Friday, 29 July 2016

Anarchy in the marketplace

I want anarchy in stores.

In fact, I want anarchy every time and in every place that consumers spend their money. I want to overthrow the existing powers and let consumers seize power.

On numerous occasions we’ve either been told ourselves or we’ve heard from consumers that they’ve been told how to behave by a service provider. I don’t mean about illegal, indecent or immoral conduct and I certainly don’t mean anything criminal. I’m not endorsing threats or rudeness. In fact, I’m entirely behind any manager who defends and protects their staff. While we can complain as much as we like we must remain polite. That’s part of our nature as a country. We’re a courteous people.

However badly you feel, I promise you that if you express your complaint in a calm, measured, reasonable manner your chance of getting a solution will be much, much better than if you go in furious. The reasonable complainant will probably even be thanked for his or her complaint. The shouting, rude ones will get the same treatment a friend who is a Managing Director gave to the customer who stormed into her office shouting and swearing, having already abused her receptionist and another customer. “Your contract with us is terminated. That gap in the wall over there is the door. Use it now.”

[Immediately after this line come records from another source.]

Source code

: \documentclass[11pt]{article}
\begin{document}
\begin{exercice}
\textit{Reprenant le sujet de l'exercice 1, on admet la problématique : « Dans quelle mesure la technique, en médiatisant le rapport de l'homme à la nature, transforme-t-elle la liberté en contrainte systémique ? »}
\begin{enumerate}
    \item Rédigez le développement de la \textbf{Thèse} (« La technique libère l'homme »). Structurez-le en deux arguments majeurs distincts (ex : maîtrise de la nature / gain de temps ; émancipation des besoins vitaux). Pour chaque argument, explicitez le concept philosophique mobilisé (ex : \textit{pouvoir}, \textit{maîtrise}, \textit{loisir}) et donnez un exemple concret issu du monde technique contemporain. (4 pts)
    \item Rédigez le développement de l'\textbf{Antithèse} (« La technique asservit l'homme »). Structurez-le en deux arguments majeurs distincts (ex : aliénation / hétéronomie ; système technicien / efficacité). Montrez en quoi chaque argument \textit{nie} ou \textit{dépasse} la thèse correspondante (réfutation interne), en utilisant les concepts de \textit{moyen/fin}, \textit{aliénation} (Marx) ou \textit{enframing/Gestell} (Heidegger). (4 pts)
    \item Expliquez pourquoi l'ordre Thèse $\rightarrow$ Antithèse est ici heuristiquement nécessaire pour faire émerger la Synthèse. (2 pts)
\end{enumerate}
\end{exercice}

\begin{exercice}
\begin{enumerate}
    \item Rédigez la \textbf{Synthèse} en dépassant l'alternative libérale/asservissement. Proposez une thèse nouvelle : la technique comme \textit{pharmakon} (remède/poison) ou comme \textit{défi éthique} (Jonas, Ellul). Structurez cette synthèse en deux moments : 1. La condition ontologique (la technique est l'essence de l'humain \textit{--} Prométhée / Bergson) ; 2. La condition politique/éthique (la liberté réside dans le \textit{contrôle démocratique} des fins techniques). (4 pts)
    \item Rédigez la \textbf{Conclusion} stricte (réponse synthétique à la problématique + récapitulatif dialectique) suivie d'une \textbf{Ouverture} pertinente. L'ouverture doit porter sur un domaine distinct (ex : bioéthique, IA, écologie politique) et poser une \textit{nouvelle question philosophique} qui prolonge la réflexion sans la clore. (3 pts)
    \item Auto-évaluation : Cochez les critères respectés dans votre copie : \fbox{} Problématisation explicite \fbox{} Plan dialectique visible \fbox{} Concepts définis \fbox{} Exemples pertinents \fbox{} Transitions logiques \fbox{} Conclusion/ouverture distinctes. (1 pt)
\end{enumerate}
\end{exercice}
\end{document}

My problem is when companies tell their customers, the one who keep them in business, how they can voice their opinions. The ones who dictate how consumers are permitted to complain.

My message is simple. While dictating how your customers were permitted to complain might have worked in 1916, 1966, or even in 2006, it doesn’t work in 2016. Complaints procedures have gone. Like carbon paper, floppy disks and smallpox, complaints procedures have been relegated to the past.

I think it’s surprising that in 2016 you still see multiple-stage complaints policies being published. Just a few days ago a member of the Consumer Watchdog Facebook group posted the complaints procedure from a hospital in the public service. It has nine steps. The first person to receive your complaint should apparently be the Supervisor in Charge. If that doesn’t resolve your problem you then escalate your complaint to the PR Officer, the Hospital Manager, the Hospital Superintendent, the Ministry HQ toll-free number, the Deputy Permanent Secretary, the Permanent Secretary, the Minister and finally to the Office of the President.

My view is that any complaints procedure with nine steps has six steps too many. Worse still, the procedure started with this: “In case customers are not happy with service provided at any of the hospital department/Unit, they have to follow the procedure below”.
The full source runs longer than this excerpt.